>What more can you say but, “Damn!” Summer is upon us here in this God forsaken city. We now have 6 months of pure hell to look foward to until mid November. It doesn’t even have to be sunny to be unbearable outside. The humidity comes in to stay in April and presses down on you until November. To do any yardwork you have to do a little bit then run back into the house to evaporate. It REALLY sucks! If you are thinking of moving to San Antonio, THINK AGAIN! It may be the cheapest place to live in the US but it’s NOT worth it. The cost of air conditioning is incredible. Picture living in Hell. Yep, That’s it. This is no Heaven by any means. Stay north if you value your sanity. Mark my words.
>I just finished reading Philip K Dick’s, Do Androids Dream of Electric Sheep?.
It is the book that some may recognize as the basis for the movie, Blade Runner .
I didn’t care much for the movie. I know a guy who loves it but I don’t know. It is OK.
The move was very loosely based on the book. I liked the futuristic, post apocolyptic setting. Animals are rare and to own an animal is to be a real person. I’m not going to go into too much detail other than to say I recommend reading it. That’s all you need anyway.
>Swine Flu is in the news today. There’s even a breakout near San Antonio in Cibolo Texas. That’s only about 30 miles away. I am actually looking foward to a pandemic making everyone stay home for a while. I’ll have to go to work of course because I never get extra days off. Maybe they will give me a break.
>Today is a holiday here in San Antonio. The Battle of Flowers Fiesta parade was at 12:00 noon.
Everyone got the day off except for me of course. I DID benefit though. The commute to work was nice and smooth. If we could just get rid of all the extra people the world would be so much better.
>I was thinking back to what was the root cause of my loneliness.
I may have mentioned it before but I don’t remember.
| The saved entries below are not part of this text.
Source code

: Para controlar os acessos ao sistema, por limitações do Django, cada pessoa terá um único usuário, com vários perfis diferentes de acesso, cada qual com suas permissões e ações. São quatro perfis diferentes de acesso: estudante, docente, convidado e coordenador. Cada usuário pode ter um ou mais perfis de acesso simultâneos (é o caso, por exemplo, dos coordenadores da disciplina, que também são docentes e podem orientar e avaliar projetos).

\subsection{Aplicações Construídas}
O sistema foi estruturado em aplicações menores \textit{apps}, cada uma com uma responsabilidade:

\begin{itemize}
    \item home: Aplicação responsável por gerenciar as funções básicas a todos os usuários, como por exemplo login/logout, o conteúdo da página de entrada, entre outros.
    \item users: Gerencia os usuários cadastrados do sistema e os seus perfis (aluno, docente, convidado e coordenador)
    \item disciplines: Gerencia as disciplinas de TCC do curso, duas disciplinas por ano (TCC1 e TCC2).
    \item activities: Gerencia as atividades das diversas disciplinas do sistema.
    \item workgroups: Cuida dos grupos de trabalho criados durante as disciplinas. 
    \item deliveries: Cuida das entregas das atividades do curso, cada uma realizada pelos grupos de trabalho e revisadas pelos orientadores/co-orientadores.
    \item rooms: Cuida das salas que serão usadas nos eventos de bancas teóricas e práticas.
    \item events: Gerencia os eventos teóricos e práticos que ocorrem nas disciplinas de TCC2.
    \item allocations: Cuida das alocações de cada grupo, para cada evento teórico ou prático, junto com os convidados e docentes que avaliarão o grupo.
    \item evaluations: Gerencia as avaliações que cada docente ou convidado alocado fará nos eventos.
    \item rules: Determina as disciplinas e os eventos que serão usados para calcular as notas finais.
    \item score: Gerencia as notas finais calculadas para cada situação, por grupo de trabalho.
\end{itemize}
The whole point of this blog is to help me remember. I think the cause was my inability to find someone like myself. Someone I WANT to be around. Just about everyone I have ever met has not met my basic needs. If they were close to meeting my needs there was some other major reason we could never hang out. Everyone I meet is either above or below me and I don’t enjoy being around them. Sounds pretty hypercritical but there it is. I would like to be more specific but I don’t feel this is the right place. I’m also not sure I could manage to put those thoughts into words. I’ll work on it. It has to be done.
So that’s it in a nutshell. Where in the world and in what manner does someone like me find someone like me? Do I just give up? I think that is best for now. Let it go. Let it be. Let me be.
If I could quantify this I could probably create a matchmaking website that caters to people like me and make a million dollars. Hmm…
>I’ve always felt that a day is wasted if I don’t accomplish a bunch of stuff. It caused a lot of anxiety and frustration. In reality, It’s OK to do nothing. In fact life slows down if you do nothing. The day is longer. Sometimes it is more valuable to just relax.